SUPPLIED DATA section start
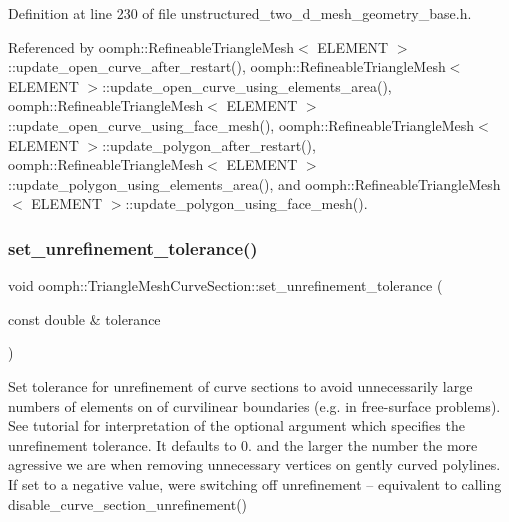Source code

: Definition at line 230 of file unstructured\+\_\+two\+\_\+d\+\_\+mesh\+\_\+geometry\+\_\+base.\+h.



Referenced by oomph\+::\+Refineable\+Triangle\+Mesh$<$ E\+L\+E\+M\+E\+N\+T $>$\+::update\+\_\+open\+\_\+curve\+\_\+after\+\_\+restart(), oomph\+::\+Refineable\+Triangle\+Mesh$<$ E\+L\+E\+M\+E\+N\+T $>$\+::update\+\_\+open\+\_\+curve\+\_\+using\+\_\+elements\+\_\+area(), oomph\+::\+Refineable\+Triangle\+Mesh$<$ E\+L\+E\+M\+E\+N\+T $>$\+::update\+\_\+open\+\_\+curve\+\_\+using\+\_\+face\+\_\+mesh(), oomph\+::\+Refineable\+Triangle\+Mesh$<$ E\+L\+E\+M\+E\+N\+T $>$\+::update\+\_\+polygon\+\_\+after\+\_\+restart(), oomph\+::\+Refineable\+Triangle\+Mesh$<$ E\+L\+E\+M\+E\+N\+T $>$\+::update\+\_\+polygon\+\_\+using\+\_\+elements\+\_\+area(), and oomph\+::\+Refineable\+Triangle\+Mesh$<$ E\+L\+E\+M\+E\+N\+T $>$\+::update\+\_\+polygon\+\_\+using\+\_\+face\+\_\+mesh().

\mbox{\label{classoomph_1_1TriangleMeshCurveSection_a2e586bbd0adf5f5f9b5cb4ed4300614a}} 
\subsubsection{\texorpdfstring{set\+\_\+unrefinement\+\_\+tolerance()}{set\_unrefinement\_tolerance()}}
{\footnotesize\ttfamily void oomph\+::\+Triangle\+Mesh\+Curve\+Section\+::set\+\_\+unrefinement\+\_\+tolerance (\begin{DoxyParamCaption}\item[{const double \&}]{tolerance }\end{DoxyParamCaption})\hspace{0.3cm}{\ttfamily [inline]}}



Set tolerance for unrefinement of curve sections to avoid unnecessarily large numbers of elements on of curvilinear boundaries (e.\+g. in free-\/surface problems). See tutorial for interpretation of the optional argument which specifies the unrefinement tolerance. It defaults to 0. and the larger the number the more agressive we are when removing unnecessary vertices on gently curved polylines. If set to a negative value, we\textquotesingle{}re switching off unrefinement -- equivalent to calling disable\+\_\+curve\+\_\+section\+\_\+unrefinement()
SUPPLIED DATA section end
- **INSTRUCTIONS TO FOLLOW**
Set each line of the records down exactly, leaving every picture out.

- **WRITTEN ANSWER**
Source code

: Definition at line 230 of file unstructured\+\_\+two\+\_\+d\+\_\+mesh\+\_\+geometry\+\_\+base.\+h.



Referenced by oomph\+::\+Refineable\+Triangle\+Mesh$<$ E\+L\+E\+M\+E\+N\+T $>$\+::update\+\_\+open\+\_\+curve\+\_\+after\+\_\+restart(), oomph\+::\+Refineable\+Triangle\+Mesh$<$ E\+L\+E\+M\+E\+N\+T $>$\+::update\+\_\+open\+\_\+curve\+\_\+using\+\_\+elements\+\_\+area(), oomph\+::\+Refineable\+Triangle\+Mesh$<$ E\+L\+E\+M\+E\+N\+T $>$\+::update\+\_\+open\+\_\+curve\+\_\+using\+\_\+face\+\_\+mesh(), oomph\+::\+Refineable\+Triangle\+Mesh$<$ E\+L\+E\+M\+E\+N\+T $>$\+::update\+\_\+polygon\+\_\+after\+\_\+restart(), oomph\+::\+Refineable\+Triangle\+Mesh$<$ E\+L\+E\+M\+E\+N\+T $>$\+::update\+\_\+polygon\+\_\+using\+\_\+elements\+\_\+area(), and oomph\+::\+Refineable\+Triangle\+Mesh$<$ E\+L\+E\+M\+E\+N\+T $>$\+::update\+\_\+polygon\+\_\+using\+\_\+face\+\_\+mesh().

\mbox{\label{classoomph_1_1TriangleMeshCurveSection_a2e586bbd0adf5f5f9b5cb4ed4300614a}} 
\subsubsection{\texorpdfstring{set\+\_\+unrefinement\+\_\+tolerance()}{set\_unrefinement\_tolerance()}}
{\footnotesize\ttfamily void oomph\+::\+Triangle\+Mesh\+Curve\+Section\+::set\+\_\+unrefinement\+\_\+tolerance (\begin{DoxyParamCaption}\item[{const double \&}]{tolerance }\end{DoxyParamCaption})\hspace{0.3cm}{\ttfamily [inline]}}



Set tolerance for unrefinement of curve sections to avoid unnecessarily large numbers of elements on of curvilinear boundaries (e.\+g. in free-\/surface problems). See tutorial for interpretation of the optional argument which specifies the unrefinement tolerance. It defaults to 0. and the larger the number the more agressive we are when removing unnecessary vertices on gently curved polylines. If set to a negative value, we\textquotesingle{}re switching off unrefinement -- equivalent to calling disable\+\_\+curve\+\_\+section\+\_\+unrefinement()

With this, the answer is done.